[Stored entries]
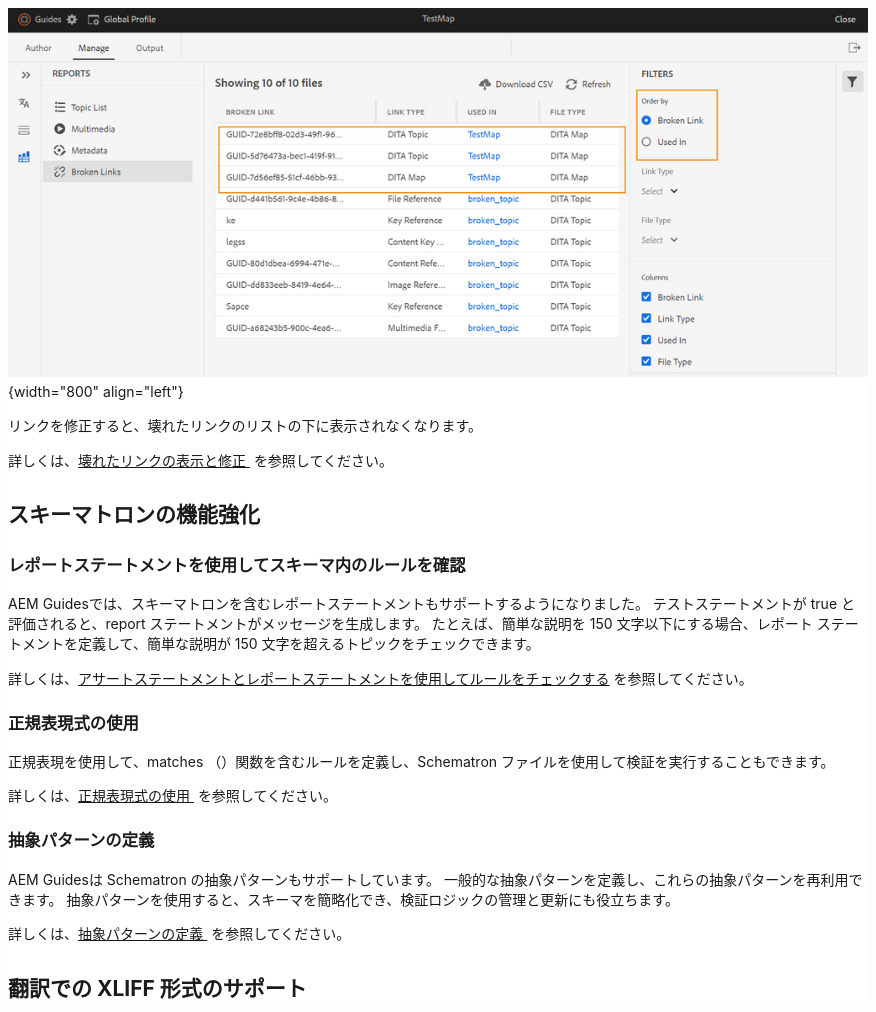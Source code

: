 ![&#x200B; 壊れたリンクのレポート &#x200B;](assets/broken-link-report.png){width="800" align="left"}

リンクを修正すると、壊れたリンクのリストの下に表示されなくなります。

詳しくは、[&#x200B; 壊れたリンクの表示と修正 &#x200B;](../user-guide/reports-web-editor.md#report-broken-links) を参照してください。

## スキーマトロンの機能強化

### レポートステートメントを使用してスキーマ内のルールを確認

AEM Guidesでは、スキーマトロンを含むレポートステートメントもサポートするようになりました。 テストステートメントが true と評価されると、report ステートメントがメッセージを生成します。 たとえば、簡単な説明を 150 文字以下にする場合、レポート ステートメントを定義して、簡単な説明が 150 文字を超えるトピックをチェックできます。

詳しくは、[&#x200B; アサートステートメントとレポートステートメントを使用してルールをチェックする &#x200B;](../user-guide/support-schematron-file.md#schematron-assert-report) を参照してください。

### 正規表現式の使用

正規表現を使用して、matches （）関数を含むルールを定義し、Schematron ファイルを使用して検証を実行することもできます。

詳しくは、[&#x200B; 正規表現式の使用 &#x200B;](../user-guide/support-schematron-file.md#schematron-assert-report) を参照してください。


### 抽象パターンの定義

AEM Guidesは Schematron の抽象パターンもサポートしています。 一般的な抽象パターンを定義し、これらの抽象パターンを再利用できます。 抽象パターンを使用すると、スキーマを簡略化でき、検証ロジックの管理と更新にも役立ちます。


詳しくは、[&#x200B; 抽象パターンの定義 &#x200B;](../user-guide/support-schematron-file.md#schematron-abstract-patterns) を参照してください。

## 翻訳での XLIFF 形式のサポート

**TASK DIRECTIONS**
When a line above includes the word "抽象パターンの定義", please list that line.

**TASK ANSWER**
### 抽象パターンの定義
詳しくは、[&#x200B; 抽象パターンの定義 &#x200B;](../user-guide/support-schematron-file.md#schematron-abstract-patterns) を参照してください。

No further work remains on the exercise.